As China grapples with economic challenges on multiple fronts, foreign institutional investors (FIIs) may seek alternative emerging markets, with India emerging as a prominent candidate. Industry experts suggest that the downturn in the Chinese market, characterized by mounting public debt, a distressed property sector, slowing exports, and geopolitical tensions, could prompt FIIs to increasingly turn their focus toward India. India’s long-term growth prospects, coupled with its efforts to attract investments, make it an attractive destination for foreign capital.
The Shanghai Composite Index, a key indicator of China’s stock market performance, has been stagnant for the year, reflecting the country’s economic struggles. V K Vijayakumar, Chief Investment Strategist at Geojit Financial Services, noted that the index has shown flat performance not only for the current year but also over the last 16 years, highlighting the dismal long-term performance of the Chinese market. Vijayakumar pointed out that China’s declining population, slowing economy, political tensions, and anti-business economic policies have diminished the prospects of its market, leading many foreign investors to adopt an “avoid China” strategy.

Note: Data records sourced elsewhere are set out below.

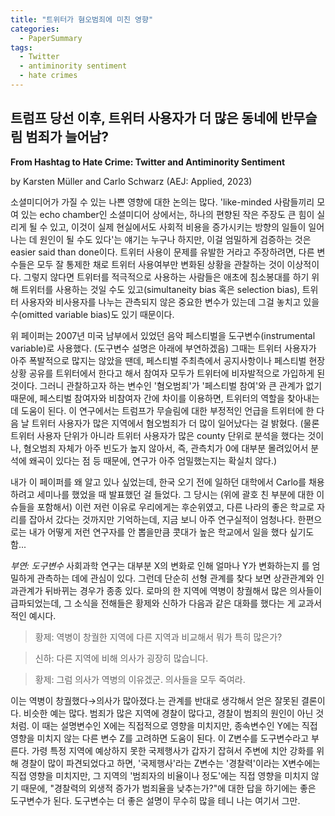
 ```yaml
---
title: "트위터가 혐오범죄에 미친 영향"
categories:
  - PaperSummary
tags:
  - Twitter
  - antiminority sentiment
  - hate crimes
--- 
```


## 트럼프 당선 이후, 트위터 사용자가 더 많은 동네에 반무슬림 범죄가 늘어남?

**From Hashtag to Hate Crime: Twitter and Antiminority Sentiment**

by Karsten Müller and Carlo Schwarz (AEJ: Applied, 2023)

<!--
We study whether social media can amplify antiminority sentiment with a focus on Donald Trump's political rise. Using an instrumental variable strategy based on Twitter's early adopters at the South by Southwest festival in 2007, we find that higher Twitter use in a county is associated with a sizeable increase in anti-Muslim hate crimes after the 2016 presidential primaries. Trump's tweets about Muslims predict increases in xenophobic tweets by his followers, cable news mentions of Muslims, and hate crimes on the following days. These results suggest that social media content can affect real-life outcomes. 
-->

소셜미디어가 가질 수 있는 나쁜 영향에 대한 논의는 많다. 'like-minded 사람들끼리 모여 있는 echo chamber인 소셜미디어 상에서는, 하나의 편향된 작은 주장도 큰 힘이 실리게 될 수 있고, 이것이 실제 현실에서도 사회적 비용을 증가시키는 방향의 일들이 일어나는 데 원인이 될 수도 있다'는 얘기는 누구나 하지만, 이걸 엄밀하게 검증하는 것은 easier said than done이다. 트위터 사용이 문제를 유발한 거라고 주장하려면, 다른 변수들은 모두 잘 통제한 채로 트위터 사용여부만 변화된 상황을 관찰하는 것이 이상적이다. 그렇지 않다면 트위터를 적극적으로 사용하는 사람들은 애초에 침소봉대를 하기 위해 트위터를 사용하는 것일 수도 있고(simultaneity bias 혹은 selection bias), 트위터 사용자와 비사용자를 나누는 관측되지 않은 중요한 변수가 있는데 그걸 놓치고 있을 수(omitted variable bias)도 있기 때문이다. 

위 페이퍼는 2007년 미국 남부에서 있었던 음악 페스티벌을 도구변수(instrumental variable)로 사용했다. (도구변수 설명은 아래에 부연하겠음) 그때는 트위터 사용자가 아주 폭발적으로 많지는 않았을 땐데, 페스티벌 주최측에서 공지사항이나 페스티벌 현장상황 공유를 트위터에서 한다고 해서 참여자 모두가 트위터에 비자발적으로 가입하게 된 것이다. 그러니 관찰하고자 하는 변수인 '혐오범죄'가 '페스티벌 참여'와 큰 관계가 없기 때문에, 페스티벌 참여자와 비참여자 간에 차이를 이용하면, 트위터의 역할을 찾아내는 데 도움이 된다. 이 연구에서는 트럼프가 무슬림에 대한 부정적인 언급을 트위터에 한 다음 날 트위터 사용자가 많은 지역에서 혐오범죄가 더 많이 일어났다는 걸 밝혔다. 
(물론 트위터 사용자 단위가 아니라 트위터 사용자가 많은 county 단위로 분석을 했다는 것이나, 혐오범죄 자체가 아주 빈도가 높지 않아서, 즉, 관측치가 0에 대부분 몰려있어서 분석에 왜곡이 있다는 점 등 때문에, 연구가 아주 엄밀했는지는 확실치 않다.)

내가 이 페이퍼를 왜 알고 있나 싶었는데, 한국 오기 전에 일하던 대학에서 Carlo를 채용하려고 세미나를 했었을 때 발표했던 걸 들었다. 그 당시는 (위에 괄호 친 부분에 대한 이슈들을 포함해서) 이런 저런 이유로 우리에게는 후순위였고, 다른 나라의 좋은 학교로 자리를 잡아서 갔다는 것까지만 기억하는데, 지금 보니 아주 연구실적이 엄청나다. 한편으로는 내가 어떻게 저런 연구자를 안 뽑을만큼 콧대가 높은 학교에서 일을 했다 싶기도 함...


*부연: 도구변수*
사회과학 연구는 대부분 X의 변화로 인해 얼마나 Y가 변화하는지 를 엄밀하게 관측하는 데에 관심이 있다. 그런데 단순히 선형 관계를 찾다 보면 상관관계와 인과관계가 뒤바뀌는 경우가 종종 있다. 로마의 한 지역에 역병이 창궐해서 많은 의사들이 급파되었는데, 그 소식을 전해들은 황제와 신하가 다음과 같은 대화를 했다는 게 교과서적인 예시다.

> 황제: 역병이 창궐한 지역에 다른 지역과 비교해서 뭐가 특히 많은가?

> 신하: 다른 지역에 비해 의사가 굉장히 많습니다.

> 황제: 그럼 의사가 역병의 이유겠군. 의사들을 모두 죽여라.

이는 역병이 창궐했다&rarr;의사가 많아졌다.는 관계를 반대로 생각해서 얻은 잘못된 결론이다. 비슷한 예는 많다. 범죄가 많은 지역에 경찰이 많다고, 경찰이 범죄의 원인이 아닌 것처럼. 이 때는 설명변수인 X에는 직접적으로 영향을 미치지만, 종속변수인 Y에는 직접 영향을 미치지 않는 다른 변수 Z를 고려하면 도움이 된다. 이 Z변수를 도구변수라고 부른다. 가령 특정 지역에 예상하지 못한 국제행사가 갑자기 잡혀서 주변에 치안 강화를 위해 경찰이 많이 파견되었다고 하면, '국제행사'라는 Z변수는 '경찰력'이라는 X변수에는 직접 영향을 미치지만, 그 지역의 '범죄자의 비율이나 정도'에는 직접 영향을 미치지 않기 때문에, "경찰력의 외생적 증가가 범죄율을 낮추는가?"에 대한 답을 하기에는 좋은 도구변수가 된다. 
도구변수는 더 좋은 설명이 무수히 많을 테니 나는 여기서 그만.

Manish Chowdhury, Head of Research at StoxBox, echoed this sentiment, emphasizing China’s struggles on multiple fronts, including a property market slump, economic growth deceleration, deflationary pressures, and challenges in export due to the Western world’s efforts to secure their supply chains. From an Indian perspective, Chowdhury outlined two factors that could encourage FPI inflows to India as an alternative to China. First, India’s potential for nominal GDP growth of 12 percent in the longer term, driven by a robust consumption story, favorable demographics, strong corporate balance sheets, and proactive economic policies. Second, India’s ongoing efforts to attract long-term investments through measures such as strengthening the manufacturing ecosystem, structural reforms, improvements in ease of doing business, and stable governance.

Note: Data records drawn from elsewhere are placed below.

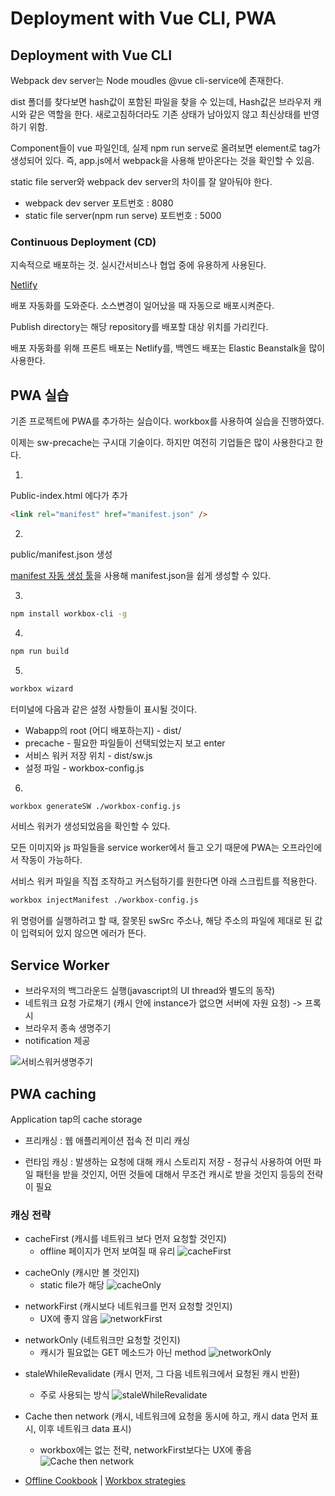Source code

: # Deployment with Vue CLI, PWA

## Deployment with Vue CLI

Webpack dev server는 Node moudles @vue cli-service에 존재한다.

dist 폴더를 찾다보면 hash값이 포함된 파일을 찾을 수 있는데, Hash값은 브라우저 캐시와 같은 역할을 한다.
새로고침하더라도 기존 상태가 남아있지 않고 최신상태를 반영하기 위함.

Component들이 vue 파일인데, 실제 npm run serve로 올려보면 element로 tag가 생성되어 있다. 즉, app.js에서 webpack을 사용해 받아온다는 것을 확인할 수 있음.

static file server와 webpack dev server의 차이를 잘 알아둬야 한다.

- webpack dev server 포트번호 : 8080
- static file server(npm run serve) 포트번호 : 5000

### Continuous Deployment (CD)

지속적으로 배포하는 것. 실시간서비스나 협업 중에 유용하게 사용된다.

[Netlify](https://www.netlify.com/)

배포 자동화를 도와준다. 소스변경이 일어났을 때 자동으로 배포시켜준다.

Publish directory는 해당 repository를 배포할 대상 위치를 가리킨다.

배포 자동화를 위해 프론트 배포는 Netlify를, 백엔드 배포는 Elastic Beanstalk을 많이 사용한다.

## PWA 실습

기존 프로젝트에 PWA를 추가하는 실습이다. workbox를 사용하여 실습을 진행하였다.

이제는 sw-precache는 구시대 기술이다. 하지만 여전히 기업들은 많이 사용한다고 한다.

1.

Public-index.html 에다가 추가

```html
<link rel="manifest" href="manifest.json" />
```

2.

public/manifest.json 생성

[manifest 자동 생성 툴](https://app-manifest.firebaseapp.com)을 사용해 manifest.json을 쉽게 생성할 수 있다.

3.

```sh
npm install workbox-cli -g
```

4.

```sh
npm run build
```

5.

```sh
workbox wizard
```

터미널에 다음과 같은 설정 사항들이 표시될 것이다.

- Wabapp의 root (어디 배포하는지) - dist/
- precache - 필요한 파일들이 선택되었는지 보고 enter
- 서비스 워커 저장 위치 - dist/sw.js
- 설정 파일 - workbox-config.js

6.

```sh
workbox generateSW ./workbox-config.js
```

서비스 워커가 생성되었음을 확인할 수 있다.

모든 이미지와 js 파일들을 service worker에서 들고 오기 때문에 PWA는 오프라인에서 작동이 가능하다.

서비스 워커 파일을 직접 조작하고 커스텀하기를 원한다면 아래 스크립트를 적용한다.

```sh
workbox injectManifest ./workbox-config.js
```

위 명령어를 실행하려고 할 때, 잘못된 swSrc 주소나, 해당 주소의 파일에 제대로 된 값이 입력되어 있지 않으면 에러가 뜬다.

## Service Worker

- 브라우저의 백그라운드 실행(javascript의 UI thread와 별도의 동작)
- 네트워크 요청 가로채기 (캐시 안에 instance가 없으면 서버에 자원 요청) -> 프록시
- 브라우저 종속 생명주기
- notification 제공

![서비스워커생명주기](http://www.html5rocks.com/ko/tutorials/service-worker/introduction/images/sw-lifecycle.png)

## PWA caching

Application tap의 cache storage

- 프리캐싱
  : 웹 애플리케이션 접속 전 미리 캐싱

- 런타임 캐싱
  : 발생하는 요청에 대해 캐시 스토리지 저장 - 정규식 사용하여 어떤 파일 패턴을 받을 것인지, 어떤 것들에 대해서 무조건 캐시로 받을 것인지 등등의 전략이 필요

### 캐싱 전략

- cacheFirst (캐시를 네트워크 보다 먼저 요청할 것인지)
  - offline 페이지가 먼저 보여질 때 유리
    ![cacheFirst](https://img1.daumcdn.net/thumb/R1280x0/?scode=mtistory2&fname=https%3A%2F%2Fblog.kakaocdn.net%2Fdn%2FPpDaf%2FbtqEtFqGouu%2FS6ENcKyoHWQlo6Z19AJz5k%2Fimg.png)

* cacheOnly (캐시만 볼 것인지)
  - static file가 해당
    ![cacheOnly](https://img1.daumcdn.net/thumb/R1280x0/?scode=mtistory2&fname=https%3A%2F%2Fblog.kakaocdn.net%2Fdn%2FbpI2II%2FbtqEuAvple1%2F2IpsVdAvUWGGfBXk9PybU1%2Fimg.png)

- networkFirst (캐시보다 네트워크를 먼저 요청할 것인지)
  - UX에 좋지 않음
    ![networkFirst](https://img1.daumcdn.net/thumb/R1280x0/?scode=mtistory2&fname=https%3A%2F%2Fblog.kakaocdn.net%2Fdn%2FbJsKiY%2FbtqEtuQvqpM%2FbqCImrf0BePOkhnFrYBaL1%2Fimg.png)

* networkOnly (네트워크만 요청할 것인지)
  - 캐시가 필요없는 GET 메소드가 아닌 method
    ![networkOnly](https://img1.daumcdn.net/thumb/R1280x0/?scode=mtistory2&fname=https%3A%2F%2Fblog.kakaocdn.net%2Fdn%2FTn4km%2FbtqEuzcbs0F%2FkR0h3Q2R0wp6FHSU5Z9UaK%2Fimg.png)

- staleWhileRevalidate (캐시 먼저, 그 다음 네트워크에서 요청된 캐시 반환)

  - 주로 사용되는 방식
    ![staleWhileRevalidate](https://img1.daumcdn.net/thumb/R1280x0/?scode=mtistory2&fname=https%3A%2F%2Fblog.kakaocdn.net%2Fdn%2FbAL18Z%2FbtqEu7fgGl1%2FGuwZFJcrjbPit3QmYfn3b0%2Fimg.png)

- Cache then network (캐시, 네트워크에 요청을 동시에 하고, 캐시 data 먼저 표시, 이후 네트워크 data 표시)

  - workbox에는 없는 전략, networkFirst보다는 UX에 좋음
    ![Cache then network](https://img1.daumcdn.net/thumb/R1280x0/?scode=mtistory2&fname=https%3A%2F%2Fblog.kakaocdn.net%2Fdn%2FcXJOhR%2FbtqEuXjBAqH%2F4B0krhd20WmGw5sNqCKUbK%2Fimg.png)

- [Offline Cookbook](https://developers.google.com/web/fundamentals/instant-and-offline/offline-cookbook) | [Workbox strategies](https://developers.google.com/web/tools/workbox/modules/workbox-strategies)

Shrey Jain, Founder and CEO of SAS Online, highlighted the ongoing decline in property investment as a significant drag on China’s economic growth, despite recent measures like cutting the reserve requirement ratio. Negative news, low sentiment, and geopolitical uncertainties have continued to deter foreign investors from China. Jain noted that India’s announcement of the India-Middle East-Europe Economic Corridor (IMEC) at the G-20 summit has garnered significant attention as a response to China’s Belt and Road Initiative (BRI). This initiative could enhance foreign portfolio investor (FPI) confidence in the Indian market, potentially encouraging long-term investments.

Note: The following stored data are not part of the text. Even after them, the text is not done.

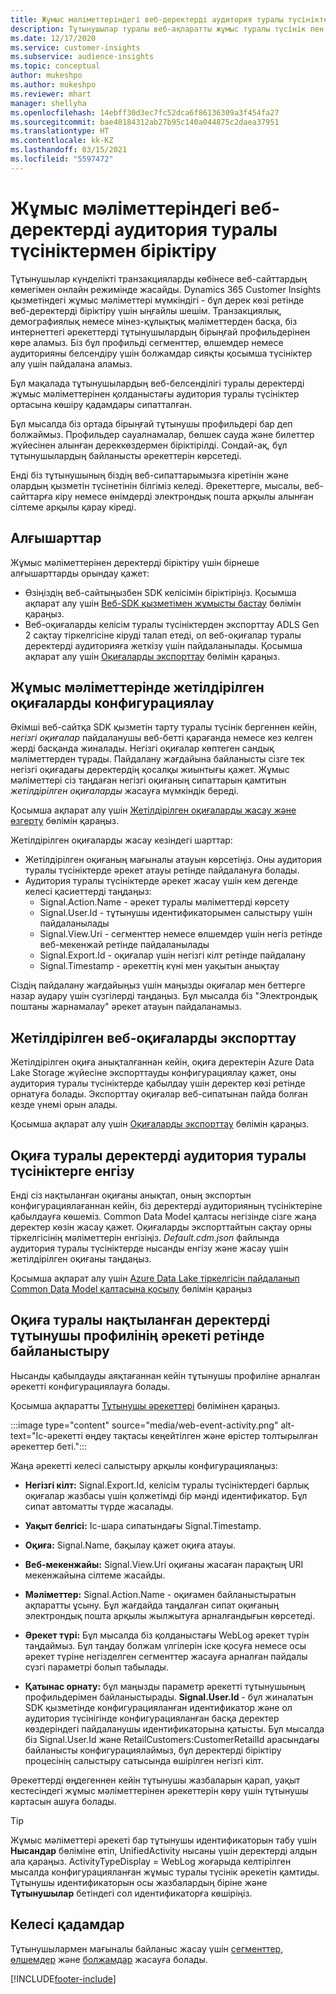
```yaml
---
title: Жұмыс мәліметтеріндегі веб-деректерді аудитория туралы түсініктермен біріктіру
description: Тұтынушылар туралы веб-ақпаратты жұмыс туралы түсінік пен аудитория туралы түсінікке дейін жеткізіңіз.
ms.date: 12/17/2020
ms.service: customer-insights
ms.subservice: audience-insights
ms.topic: conceptual
author: mukeshpo
ms.author: mukeshpo
ms.reviewer: mhart
manager: shellyha
ms.openlocfilehash: 14ebff30d3ec7fc52dca6f86136309a3f454fa27
ms.sourcegitcommit: bae40184312ab27b95c140a044875c2daea37951
ms.translationtype: HT
ms.contentlocale: kk-KZ
ms.lasthandoff: 03/15/2021
ms.locfileid: "5597472"
---
```

# <a name="integrate-web-data-from-engagement-insights-with-audience-insights"></a>Жұмыс мәліметтеріндегі веб-деректерді аудитория туралы түсініктермен біріктіру

Тұтынушылар күнделікті транзакцияларды көбінесе веб-сайттардың көмегімен онлайн режимінде жасайды. Dynamics 365 Customer Insights қызметіндегі жұмыс мәліметтері мүмкіндігі - бұл дерек көзі ретінде веб-деректерді біріктіру үшін ыңғайлы шешім. Транзакциялық, демографиялық немесе мінез-құлықтық мәліметтерден басқа, біз интернеттегі әрекеттерді тұтынушылардың бірыңғай профильдерінен көре аламыз. Біз бұл профильді сегменттер, өлшемдер немесе аудиторияны белсендіру үшін болжамдар сияқты қосымша түсініктер алу үшін пайдалана аламыз.

Бұл мақалада тұтынушылардың веб-белсенділігі туралы деректерді жұмыс мәліметтерінен қолданыстағы аудитория туралы түсініктер ортасына көшіру қадамдары сипатталған.

Бұл мысалда біз ортада бірыңғай тұтынушы профильдері бар деп болжаймыз. Профильдер сауалнамалар, бөлшек сауда және билеттер жүйесінен алынған дереккөздермен біріктірілді. Сондай-ақ, бұл тұтынушылардың байланысты әрекеттерін көрсетеді. 

Енді біз тұтынушының біздің веб-сипаттарымызға кіретінін және олардың қызметін түсінетінін білгіміз келеді. Әрекеттерге, мысалы, веб-сайттарға кіру немесе өнімдерді электрондық пошта арқылы алынған сілтеме арқылы қарау кіреді.

## <a name="prerequisites"></a>Алғышарттар

Жұмыс мәліметтерінен деректерді біріктіру үшін бірнеше алғышарттарды орындау қажет: 

- Өзіңіздің веб-сайтыңызбен SDK келісімін біріктіріңіз. Қосымша ақпарат алу үшін [Веб-SDK қызметімен жұмысты бастау](../engagement-insights/instrument-website.md) бөлімін қараңыз.
- Веб-оқиғаларды келісім туралы түсініктерден экспорттау ADLS Gen 2 сақтау тіркелгісіне кіруді талап етеді, ол веб-оқиғалар туралы деректерді аудиторияға жеткізу үшін пайдаланылады. Қосымша ақпарат алу үшін [Оқиғаларды экспорттау](../engagement-insights/export-events.md) бөлімін қараңыз.

## <a name="configure-refined-events-in-engagement-insights"></a>Жұмыс мәліметтерінде жетілдірілген оқиғаларды конфигурациялау

Әкімші веб-сайтқа SDK қызметін тарту туралы түсінік бергеннен кейін, *негізгі оқиғалар* пайдаланушы веб-бетті қарағанда немесе кез келген жерді басқанда жиналады. Негізгі оқиғалар көптеген сандық мәліметтерден тұрады. Пайдалану жағдайына байланысты сізге тек негізгі оқиғадағы деректердің қосалқы жиынтығы қажет. Жұмыс мәліметтері сіз таңдаған негізгі оқиғаның сипаттарын қамтитын *жетілдірілген оқиғаларды* жасауға мүмкіндік береді.     

Қосымша ақпарат алу үшін [Жетілдірілген оқиғаларды жасау және өзгерту](../engagement-insights/refined-events.md) бөлімін қараңыз.

Жетілдірілген оқиғаларды жасау кезіндегі шарттар: 

- Жетілдірілген оқиғаның мағыналы атауын көрсетіңіз. Оны аудитория туралы түсініктерде әрекет атауы ретінде пайдалануға болады.
- Аудитория туралы түсініктерде әрекет жасау үшін кем дегенде келесі қасиеттерді таңдаңыз: 
    - Signal.Action.Name - әрекет туралы мәліметтерді көрсету
    - Signal.User.Id - тұтынушы идентификаторымен салыстыру үшін пайдаланылады
    - Signal.View.Uri - сегменттер немесе өлшемдер үшін негіз ретінде веб-мекенжай ретінде пайдаланылады
    - Signal.Export.Id - оқиғалар үшін негізгі кілт ретінде пайдалану <!-- system generated, do we need to list?-->
    - Signal.Timestamp - әрекеттің күні мен уақытын анықтау

Сіздің пайдалану жағдайыңыз үшін маңызды оқиғалар мен беттерге назар аудару үшін сүзгілерді таңдаңыз. Бұл мысалда біз "Электрондық поштаны жарнамалау" әрекет атауын пайдаланамыз.

## <a name="export-the-refined-web-events"></a>Жетілдірілген веб-оқиғаларды экспорттау 

Жетілдірілген оқиға анықталғаннан кейін, оқиға деректерін Azure Data Lake Storage жүйесіне экспорттауды конфигурациялау қажет, оны аудитория туралы түсініктерде қабылдау үшін деректер көзі ретінде орнатуға болады. Экспорттау оқиғалар веб-сипатынан пайда болған кезде үнемі орын алады.

Қосымша ақпарат алу үшін [Оқиғаларды экспорттау](../engagement-insights/export-events.md) бөлімін қараңыз.

## <a name="ingest-event-data-to-audience-insights"></a>Оқиға туралы деректерді аудитория туралы түсініктерге енгізу

Енді сіз нақтыланған оқиғаны анықтап, оның экспортын конфигурациялағаннан кейін, біз деректерді аудиторияның түсініктеріне қабылдауға көшеміз. Common Data Model қалтасы негізінде сізге жаңа деректер көзін жасау қажет. Оқиғаларды экспорттайтын сақтау орны тіркелгісінің мәліметтерін енгізіңіз. *Default.cdm.json* файлында аудитория туралы түсініктерде нысанды енгізу және жасау үшін жетілдірілген оқиғаны таңдаңыз.

Қосымша ақпарат алу үшін [Azure Data Lake тіркелгісін пайдаланып Common Data Model қалтасына қосылу](connect-common-data-model.md) бөлімін қараңыз


## <a name="relate-refined-event-data-as-an-activity-of-a-customer-profile"></a>Оқиға туралы нақтыланған деректерді тұтынушы профилінің әрекеті ретінде байланыстыру

Нысанды қабылдауды аяқтағаннан кейін тұтынушы профиліне арналған әрекетті конфигурациялауға болады.

Қосымша ақпаратты [Тұтынушы әрекеттері](activities.md) бөлімінен қараңыз.

:::image type="content" source="media/web-event-activity.png" alt-text="Іс-әрекетті өңдеу тақтасы кеңейтілген және өрістер толтырылған әрекеттер беті.":::

Жаңа әрекетті келесі салыстыру арқылы конфигурациялаңыз: 

- **Негізгі кілт:** Signal.Export.Id, келісім туралы түсініктердегі барлық оқиғалар жазбасы үшін қолжетімді бір мәнді идентификатор. Бұл сипат автоматты түрде жасалады.

- **Уақыт белгісі:** Іс-шара сипатындағы Signal.Timestamp.

- **Оқиға:** Signal.Name, бақылау қажет оқиға атауы.

- **Веб-мекенжайы:** Signal.View.Uri оқиғаны жасаған парақтың URI мекенжайына сілтеме жасайды.

- **Мәліметтер:** Signal.Action.Name - оқиғамен байланыстыратын ақпаратты ұсыну. Бұл жағдайда таңдалған сипат оқиғаның электрондық пошта арқылы жылжытуға арналғандығын көрсетеді.

- **Әрекет түрі:** Бұл мысалда біз қолданыстағы WebLog әрекет түрін таңдаймыз. Бұл таңдау болжам үлгілерін іске қосуға немесе осы әрекет түріне негізделген сегменттер жасауға арналған пайдалы сүзгі параметрі болып табылады.

- **Қатынас орнату:** бұл маңызды параметр әрекетті тұтынушының профильдерімен байланыстырады. **Signal.User.Id** - бұл жиналатын SDK қызметінде конфигурацияланған идентификатор және ол аудитория түсінігінде конфигурацияланған басқа деректер көздеріндегі пайдаланушы идентификаторына қатысты. Бұл мысалда біз Signal.User.Id және RetailCustomers:CustomerRetailId арасындағы байланысты конфигурациялаймыз, бұл деректерді біріктіру процесінің салыстыру сатысында өшірілген негізгі кілт.


Әрекеттерді өңдегеннен кейін тұтынушы жазбаларын қарап, уақыт кестесіндегі жұмыс мәліметтерінен әрекеттерін көру үшін тұтынушы картасын ашуға болады. 

> [!TIP]
> Жұмыс мәліметтері әрекеті бар тұтынушы идентификаторын табу үшін **Нысандар** бөліміне өтіп, UnifiedActivity нысаны үшін деректерді алдын ала қараңыз. ActivityTypeDisplay = WebLog жоғарыда келтірілген мысалда конфигурацияланған жұмыс туралы түсінік әрекетін қамтиды. Тұтынушы идентификаторын осы жазбалардың біріне және **Тұтынушылар** бетіндегі сол идентификаторға көшіріңіз.

## <a name="next-steps"></a>Келесі қадамдар

Тұтынушылармен мағыналы байланыс жасау үшін [сегменттер](segments.md), [өлшемдер](measures.md) және [болжамдар](predictions.md) жасауға болады.


[!INCLUDE[footer-include](../includes/footer-banner.md)]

China has faced mounting debt pressure due to extensive investments in infrastructure and a property market downturn. Approximately 70 percent of household wealth in China is tied to the property sector, making its weak demand and unemployment among youth significant challenges for sustainable growth. Growth forecasts for China range between 4.5 percent to 5.5 percent, and further downgrades in analyst ratings are expected. India, on the other hand, has been gaining an advantage in recent years due to its positive relations with various nations, which have led to increased inflows in sectors like semiconductors, new-gen technologies, and infrastructure. India’s status as the fastest-growing emerging economy worldwide makes it an appealing investment destination.
Abhishek Jain, Head of Research at Arihant Capital, noted that while regulatory issues and geopolitical tensions have led some investors to shy away from the Chinese market, specific sectors still exhibit potential and may attract investors. It remains to be seen how the evolving dynamics in both the Chinese and Indian markets will affect FPI flows and influence investment trends in the region.
Overall, the challenges faced by the Chinese market have spurred discussions among experts about the potential for increased foreign investment in India, as global investors seek alternative destinations amid changing economic landscapes and geopolitical factors.